I did finish The Poem of a Life in a rip of post-midnight reading, a splendid trajectory. Answer’d in an “Appendix”: why one senses a “palpable lack” of the (received) Lorine Niedecker / Zukofsky story. Niedecker is hardly absent—just less prominent in the book than expect’d. Seemingly for two reasons: she apparently cut to pieces a large part of Zukofsky’s correspondence, in part to offer up what she call’d “just the essence, tincture of Z!, a drop to a page”—it turn’d out to number 370 typed pages!—in imitation of a project Zukofsky himself had consider’d and abandon’d: a sort of autobiography in the form of an arrangement and compiling of letters received (those from Bunting, Williams, Pound, and Niedecker). (Zukofsky, too, apparently destroy’d early letters from Niedecker.) And: the story / gossip regarding a possible “affair” between Zukofsky and Niedecker is apparently only traceable to a single unreliable witness with a grudge, Jerry Reisman. Scroggins’s refusal to conjecture or offer credence to the story within the heart of the biography seems wholly justifiable: what I wonder is if—as a result, and rather unintentionally—the reporting of the collaborative energies (by post) of the two doesn’t get tamp’d down just a little. There is, of course, the Jenny Penberthy-edited volume, Niedecker and the Correspondence with Zukofsky 1931-1970 (Cambridge University Press, 1993), for one side of things.

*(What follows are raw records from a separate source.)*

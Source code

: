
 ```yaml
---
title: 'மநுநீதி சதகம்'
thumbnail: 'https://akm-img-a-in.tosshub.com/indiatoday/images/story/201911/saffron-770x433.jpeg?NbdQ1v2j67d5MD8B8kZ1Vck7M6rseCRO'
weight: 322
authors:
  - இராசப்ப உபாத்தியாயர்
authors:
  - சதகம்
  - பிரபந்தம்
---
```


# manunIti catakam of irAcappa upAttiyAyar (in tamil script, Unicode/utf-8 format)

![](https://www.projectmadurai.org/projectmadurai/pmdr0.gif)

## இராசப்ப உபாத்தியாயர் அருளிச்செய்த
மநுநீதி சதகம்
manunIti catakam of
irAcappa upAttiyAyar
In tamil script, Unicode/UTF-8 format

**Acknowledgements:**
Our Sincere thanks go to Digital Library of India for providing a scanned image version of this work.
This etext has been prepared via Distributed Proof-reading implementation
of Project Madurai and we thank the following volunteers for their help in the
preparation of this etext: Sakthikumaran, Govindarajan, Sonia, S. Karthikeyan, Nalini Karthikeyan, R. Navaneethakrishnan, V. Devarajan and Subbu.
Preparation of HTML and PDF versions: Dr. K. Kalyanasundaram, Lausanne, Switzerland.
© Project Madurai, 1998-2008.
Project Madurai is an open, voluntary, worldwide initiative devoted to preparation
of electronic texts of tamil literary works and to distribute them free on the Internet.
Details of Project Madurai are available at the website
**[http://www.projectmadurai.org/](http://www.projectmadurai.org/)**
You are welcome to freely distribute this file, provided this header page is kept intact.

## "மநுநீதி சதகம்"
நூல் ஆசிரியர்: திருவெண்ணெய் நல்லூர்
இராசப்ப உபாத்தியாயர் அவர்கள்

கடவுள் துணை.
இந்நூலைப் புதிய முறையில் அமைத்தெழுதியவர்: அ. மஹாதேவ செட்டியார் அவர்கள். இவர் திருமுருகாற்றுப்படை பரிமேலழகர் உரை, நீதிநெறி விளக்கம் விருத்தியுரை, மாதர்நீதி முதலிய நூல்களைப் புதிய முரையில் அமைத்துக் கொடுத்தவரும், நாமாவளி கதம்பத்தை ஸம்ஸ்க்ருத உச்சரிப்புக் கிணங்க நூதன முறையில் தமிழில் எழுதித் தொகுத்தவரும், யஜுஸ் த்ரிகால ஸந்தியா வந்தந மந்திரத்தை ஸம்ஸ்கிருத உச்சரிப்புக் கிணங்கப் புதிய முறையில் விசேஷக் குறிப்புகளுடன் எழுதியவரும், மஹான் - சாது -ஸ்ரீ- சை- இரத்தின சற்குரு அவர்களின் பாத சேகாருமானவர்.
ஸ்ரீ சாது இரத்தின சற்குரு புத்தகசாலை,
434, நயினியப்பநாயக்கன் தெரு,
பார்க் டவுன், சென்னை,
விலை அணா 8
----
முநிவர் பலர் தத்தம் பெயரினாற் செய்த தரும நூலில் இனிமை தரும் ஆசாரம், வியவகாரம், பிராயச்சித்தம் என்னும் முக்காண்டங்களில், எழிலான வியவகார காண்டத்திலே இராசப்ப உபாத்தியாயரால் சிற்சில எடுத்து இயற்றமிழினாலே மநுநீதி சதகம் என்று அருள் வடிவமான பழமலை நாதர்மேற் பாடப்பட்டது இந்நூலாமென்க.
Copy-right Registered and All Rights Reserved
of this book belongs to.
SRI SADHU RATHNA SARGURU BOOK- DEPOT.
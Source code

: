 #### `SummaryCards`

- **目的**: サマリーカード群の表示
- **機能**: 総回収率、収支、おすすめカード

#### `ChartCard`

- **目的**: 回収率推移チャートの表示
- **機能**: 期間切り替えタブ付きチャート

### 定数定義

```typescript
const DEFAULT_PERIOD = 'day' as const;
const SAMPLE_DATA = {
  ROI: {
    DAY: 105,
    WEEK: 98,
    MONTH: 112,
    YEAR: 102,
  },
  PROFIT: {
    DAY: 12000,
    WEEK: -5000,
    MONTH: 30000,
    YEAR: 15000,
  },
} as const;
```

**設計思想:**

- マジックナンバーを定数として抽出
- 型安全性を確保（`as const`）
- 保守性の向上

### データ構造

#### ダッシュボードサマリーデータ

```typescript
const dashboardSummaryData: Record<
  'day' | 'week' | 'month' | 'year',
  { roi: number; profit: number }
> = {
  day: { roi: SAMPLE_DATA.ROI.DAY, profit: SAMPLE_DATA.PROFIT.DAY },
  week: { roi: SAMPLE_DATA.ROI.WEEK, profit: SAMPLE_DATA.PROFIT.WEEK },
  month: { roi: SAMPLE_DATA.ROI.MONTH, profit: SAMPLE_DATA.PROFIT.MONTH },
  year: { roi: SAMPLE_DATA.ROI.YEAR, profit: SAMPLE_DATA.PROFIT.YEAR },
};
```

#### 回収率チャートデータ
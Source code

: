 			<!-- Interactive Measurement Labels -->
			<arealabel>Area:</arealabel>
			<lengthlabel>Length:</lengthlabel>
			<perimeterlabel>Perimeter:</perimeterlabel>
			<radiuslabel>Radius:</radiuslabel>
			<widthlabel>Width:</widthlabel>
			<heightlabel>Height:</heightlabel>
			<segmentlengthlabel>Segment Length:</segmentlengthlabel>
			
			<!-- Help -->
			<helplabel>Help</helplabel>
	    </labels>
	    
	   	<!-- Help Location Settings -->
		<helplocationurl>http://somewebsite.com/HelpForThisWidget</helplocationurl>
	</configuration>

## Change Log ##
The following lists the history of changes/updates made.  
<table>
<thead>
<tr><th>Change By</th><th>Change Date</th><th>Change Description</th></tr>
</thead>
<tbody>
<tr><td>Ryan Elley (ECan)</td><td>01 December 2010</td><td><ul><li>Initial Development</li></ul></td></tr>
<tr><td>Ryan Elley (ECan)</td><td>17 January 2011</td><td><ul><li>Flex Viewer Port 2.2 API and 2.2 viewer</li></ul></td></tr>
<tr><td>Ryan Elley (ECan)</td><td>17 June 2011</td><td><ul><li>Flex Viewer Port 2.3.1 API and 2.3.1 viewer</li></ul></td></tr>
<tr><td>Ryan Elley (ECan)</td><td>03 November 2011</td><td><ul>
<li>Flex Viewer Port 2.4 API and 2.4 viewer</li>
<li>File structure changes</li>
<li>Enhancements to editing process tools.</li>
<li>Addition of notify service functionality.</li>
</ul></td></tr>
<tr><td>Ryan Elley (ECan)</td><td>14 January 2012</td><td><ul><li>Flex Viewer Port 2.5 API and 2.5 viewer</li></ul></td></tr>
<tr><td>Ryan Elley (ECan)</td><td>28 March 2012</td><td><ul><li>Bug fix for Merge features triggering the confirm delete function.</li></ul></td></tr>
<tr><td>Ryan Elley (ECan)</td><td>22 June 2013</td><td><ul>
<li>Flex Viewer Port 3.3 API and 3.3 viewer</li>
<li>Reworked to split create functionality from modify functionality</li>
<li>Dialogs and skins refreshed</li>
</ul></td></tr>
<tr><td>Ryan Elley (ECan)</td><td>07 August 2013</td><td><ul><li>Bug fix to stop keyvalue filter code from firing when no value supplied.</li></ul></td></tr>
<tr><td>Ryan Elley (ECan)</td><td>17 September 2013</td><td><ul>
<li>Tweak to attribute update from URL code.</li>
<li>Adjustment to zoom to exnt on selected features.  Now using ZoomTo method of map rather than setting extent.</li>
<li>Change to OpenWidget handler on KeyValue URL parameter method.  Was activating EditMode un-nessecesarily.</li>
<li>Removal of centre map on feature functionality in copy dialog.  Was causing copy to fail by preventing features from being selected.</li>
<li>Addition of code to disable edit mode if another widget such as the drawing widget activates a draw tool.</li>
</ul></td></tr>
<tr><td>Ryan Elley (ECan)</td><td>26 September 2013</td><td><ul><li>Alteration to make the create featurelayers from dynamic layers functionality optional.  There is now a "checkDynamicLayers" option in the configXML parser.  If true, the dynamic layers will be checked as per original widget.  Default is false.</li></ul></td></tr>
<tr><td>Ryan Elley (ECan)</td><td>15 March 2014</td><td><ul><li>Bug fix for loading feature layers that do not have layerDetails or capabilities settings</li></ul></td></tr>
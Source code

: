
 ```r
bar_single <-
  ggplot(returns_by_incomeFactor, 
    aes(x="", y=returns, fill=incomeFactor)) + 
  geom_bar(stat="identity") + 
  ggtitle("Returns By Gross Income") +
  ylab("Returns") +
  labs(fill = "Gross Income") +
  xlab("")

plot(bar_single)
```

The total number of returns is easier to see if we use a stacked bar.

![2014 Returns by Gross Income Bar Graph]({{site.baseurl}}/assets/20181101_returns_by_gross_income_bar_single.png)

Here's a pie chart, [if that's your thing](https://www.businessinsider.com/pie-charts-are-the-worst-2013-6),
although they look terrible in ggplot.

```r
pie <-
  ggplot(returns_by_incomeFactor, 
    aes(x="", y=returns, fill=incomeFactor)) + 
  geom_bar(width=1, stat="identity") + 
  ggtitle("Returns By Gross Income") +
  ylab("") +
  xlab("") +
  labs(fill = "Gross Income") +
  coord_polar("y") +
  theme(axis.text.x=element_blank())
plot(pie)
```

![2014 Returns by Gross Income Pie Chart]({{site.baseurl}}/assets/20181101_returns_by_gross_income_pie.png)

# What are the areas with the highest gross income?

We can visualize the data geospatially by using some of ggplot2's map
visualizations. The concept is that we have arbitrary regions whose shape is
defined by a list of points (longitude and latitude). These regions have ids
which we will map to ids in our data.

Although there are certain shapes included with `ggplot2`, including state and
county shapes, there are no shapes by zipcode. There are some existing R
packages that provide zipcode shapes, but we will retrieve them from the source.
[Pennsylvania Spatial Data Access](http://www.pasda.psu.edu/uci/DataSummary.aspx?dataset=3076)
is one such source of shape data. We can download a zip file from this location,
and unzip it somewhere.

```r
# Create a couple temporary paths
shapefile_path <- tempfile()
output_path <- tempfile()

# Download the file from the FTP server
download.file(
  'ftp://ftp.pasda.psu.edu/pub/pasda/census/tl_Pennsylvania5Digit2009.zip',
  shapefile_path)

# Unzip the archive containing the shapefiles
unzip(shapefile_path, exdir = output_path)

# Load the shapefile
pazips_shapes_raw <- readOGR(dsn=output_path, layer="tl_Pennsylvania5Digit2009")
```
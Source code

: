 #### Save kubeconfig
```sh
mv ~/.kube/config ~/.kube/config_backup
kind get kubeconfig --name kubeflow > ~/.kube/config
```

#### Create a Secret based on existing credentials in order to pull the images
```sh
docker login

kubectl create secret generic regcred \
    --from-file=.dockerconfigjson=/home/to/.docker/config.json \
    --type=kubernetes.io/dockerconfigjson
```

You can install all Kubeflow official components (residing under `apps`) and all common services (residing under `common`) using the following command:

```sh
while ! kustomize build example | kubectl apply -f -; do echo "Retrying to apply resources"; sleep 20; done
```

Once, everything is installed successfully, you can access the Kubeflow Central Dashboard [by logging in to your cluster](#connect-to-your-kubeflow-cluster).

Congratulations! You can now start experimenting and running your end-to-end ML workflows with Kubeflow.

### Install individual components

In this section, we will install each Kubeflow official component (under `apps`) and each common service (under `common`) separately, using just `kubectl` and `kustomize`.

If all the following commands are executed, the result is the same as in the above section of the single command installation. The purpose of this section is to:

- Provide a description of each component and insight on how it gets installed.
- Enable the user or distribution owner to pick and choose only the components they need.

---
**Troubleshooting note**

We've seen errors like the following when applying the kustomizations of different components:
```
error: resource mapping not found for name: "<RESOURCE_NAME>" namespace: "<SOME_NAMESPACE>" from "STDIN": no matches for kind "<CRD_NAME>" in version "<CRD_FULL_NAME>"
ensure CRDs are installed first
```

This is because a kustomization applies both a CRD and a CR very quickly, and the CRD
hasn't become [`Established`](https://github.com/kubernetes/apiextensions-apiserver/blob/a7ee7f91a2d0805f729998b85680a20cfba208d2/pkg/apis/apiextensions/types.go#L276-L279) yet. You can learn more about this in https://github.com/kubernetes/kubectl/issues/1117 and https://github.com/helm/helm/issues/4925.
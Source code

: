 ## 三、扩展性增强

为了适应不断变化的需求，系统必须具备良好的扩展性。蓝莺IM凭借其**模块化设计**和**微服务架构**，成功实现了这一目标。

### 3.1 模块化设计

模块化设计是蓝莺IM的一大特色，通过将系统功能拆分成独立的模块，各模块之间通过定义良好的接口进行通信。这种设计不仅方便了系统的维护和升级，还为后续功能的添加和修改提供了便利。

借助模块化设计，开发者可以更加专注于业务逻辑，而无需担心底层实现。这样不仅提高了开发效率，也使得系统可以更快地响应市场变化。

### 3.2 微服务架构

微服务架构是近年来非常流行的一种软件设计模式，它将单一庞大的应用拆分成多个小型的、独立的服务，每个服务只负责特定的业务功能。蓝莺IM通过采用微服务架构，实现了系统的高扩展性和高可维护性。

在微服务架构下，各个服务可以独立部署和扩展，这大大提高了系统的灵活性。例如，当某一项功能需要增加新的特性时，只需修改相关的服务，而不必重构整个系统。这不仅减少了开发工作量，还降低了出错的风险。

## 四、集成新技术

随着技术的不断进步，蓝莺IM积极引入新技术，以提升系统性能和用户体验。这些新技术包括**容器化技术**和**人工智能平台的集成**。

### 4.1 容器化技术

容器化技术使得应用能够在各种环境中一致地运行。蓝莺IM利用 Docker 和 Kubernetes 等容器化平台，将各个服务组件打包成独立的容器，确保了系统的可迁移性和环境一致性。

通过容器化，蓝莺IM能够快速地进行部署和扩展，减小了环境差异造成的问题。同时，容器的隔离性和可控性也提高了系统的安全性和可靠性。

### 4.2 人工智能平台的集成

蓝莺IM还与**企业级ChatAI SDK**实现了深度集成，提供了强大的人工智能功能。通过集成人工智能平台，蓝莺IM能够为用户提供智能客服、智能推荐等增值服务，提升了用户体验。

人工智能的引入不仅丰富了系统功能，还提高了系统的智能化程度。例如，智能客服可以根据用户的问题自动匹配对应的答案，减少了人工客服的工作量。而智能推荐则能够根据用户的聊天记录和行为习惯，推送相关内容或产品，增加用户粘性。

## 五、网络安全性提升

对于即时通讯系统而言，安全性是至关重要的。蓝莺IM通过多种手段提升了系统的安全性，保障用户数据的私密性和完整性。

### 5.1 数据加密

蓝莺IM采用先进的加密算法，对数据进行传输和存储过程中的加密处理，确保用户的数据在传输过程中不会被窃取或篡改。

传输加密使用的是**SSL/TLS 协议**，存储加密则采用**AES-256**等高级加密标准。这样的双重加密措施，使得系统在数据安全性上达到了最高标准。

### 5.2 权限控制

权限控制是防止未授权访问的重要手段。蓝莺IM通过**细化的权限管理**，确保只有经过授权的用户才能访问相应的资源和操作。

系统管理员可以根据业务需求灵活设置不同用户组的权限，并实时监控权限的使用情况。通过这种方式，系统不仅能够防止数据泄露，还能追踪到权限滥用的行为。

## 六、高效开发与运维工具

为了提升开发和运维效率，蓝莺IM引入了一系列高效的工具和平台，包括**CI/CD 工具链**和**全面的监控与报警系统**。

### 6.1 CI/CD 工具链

In a lovely phrase, Scroggins calls Zukofsky the “laureate of excision,” indefatigable parer-down to some essential syllabary. And points to Zukofsky’s refusal of epistemological wheel-spinning: one ought better spend one’s days “thinking with the things as they exist.” Too, he points to Zukofsky’s insistence that the poet’s aim is “to avoid clutter” so that “the order of his syllables will define his awareness of order. For his second and major aim is not to show himself but that order that of itself can speak to all men.” It’s in the Sidneyesque “peyzing” and placement of each syllable (vocable-piece and motif-piece in sonic or thematic recurrence) that the self comes through, thus avoiding the gloppy rote familiars of confessionalist subjectivisms. (To put it forth with excess and juice. The longer Sidney’s apt: “not speaking . . . words as they chanceably fall from the mouth, but peyzing each sillable of each worde by iust proportion according to the dignitie of the subject.”) Scroggins puts the useful term mosaic into play to depict Zukofsky’s care-intensive method of composition (to distinguish it from twentieth-century Everyman’s paste-pot clumsy collage):
In ransacking the history of Western literature, Zukofsky clearly felt that he was taking the shiniest, most colorful materials for his own “mosaic-work.” As well, “A”-22, “A”-23, and 80 Flowers dispose those bits of language on carefully considered, bold, and striking “designs”—most obviously, the six-thousand-year timelines of the two movements of “A”.
“Avoid clutter.” I admit the imperative tugs against (mocks) my (writerly) temperament, fan’tic of dizzy unreelings of excess in a profligate age. (Two sorts of writers: the Merz-constructors adding debris to debris up through the ceiling—and beyond, versus the undaunt’d whittle-skinniers cutting the oak down to the size of an acorn.) What’s notable about Zukofsky is how he works both possibilities, one against the other. The monumental push of “A”’s grandeur—two penult sections (“A”-22 and “A”-23) of one thousand lines each—and each one thousand pared down (excised) mightily out of an uncommon flourishing of notes.